Tonight at my restaurant job a middle-aged white woman looked me right in the eyes, held up the debit machine to me and said, “Can you show me how to not leave a tip?” SO START CROWDFUNDING MY BAIL MONEY Y’ALL IT’S GO TIME THIS IS WHAT WE’VE TRAINED FOR
If an interviewer asks you: “Where do you see yourself in 5 years?” say “I don’t know, did you see me pull up in a DaLorean?”
can’t stop thinking about people that first ate mushrooms they found and just had to go through trial and error of like, this one tastes like beef, this one killed Brian immediately and this one makes you see God for a week
knocked on my neighbors door to complain about his hammering and discovered he was hosting a Thor fancy dress party
I’m coaching my son’s soccer team because it’s important that he knows I’ll swear at other kids, too.
.@LAPD My wife made hazelnut “coffee” with my coffee maker. Send all available units.
I always carry a red Sharpie on me in case I have to draw blood.
You can’t ban me from your neighborhood just because I “look scary” and “want to kill you.”
That’s discrimination.
me: it kind of feels like you’re judging me right now
judge: it’s called “sentencing”
I stole a friend’s phone today and set it so it will autocorrect “I’ve” to “me’ve” and me’m really excited about it.

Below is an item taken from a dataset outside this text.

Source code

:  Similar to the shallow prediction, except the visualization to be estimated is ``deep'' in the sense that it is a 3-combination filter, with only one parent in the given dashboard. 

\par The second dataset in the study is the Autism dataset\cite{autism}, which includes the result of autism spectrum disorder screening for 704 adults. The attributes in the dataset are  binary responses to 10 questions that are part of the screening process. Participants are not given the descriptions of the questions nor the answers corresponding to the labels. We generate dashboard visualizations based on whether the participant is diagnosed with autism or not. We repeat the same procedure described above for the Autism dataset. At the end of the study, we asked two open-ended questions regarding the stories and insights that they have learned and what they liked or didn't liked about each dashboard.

all car guys agree that a dream car should be hard to get, expensive and fast as hell but get all pissy when I say “so the batmobile then”
A secretary walks into her boss’s office and says, “Can I use your Dictaphone?”
He says, “No, dial with your finger like everyone else.”
A mummy comes back to life, and is disappointed to be desiccated and decayed.
“This was a better idea on papyrus”
Thanks for always acting surprised by breakfast in bed like you slept right through the great pots and pans avalanche of 6:45 AM.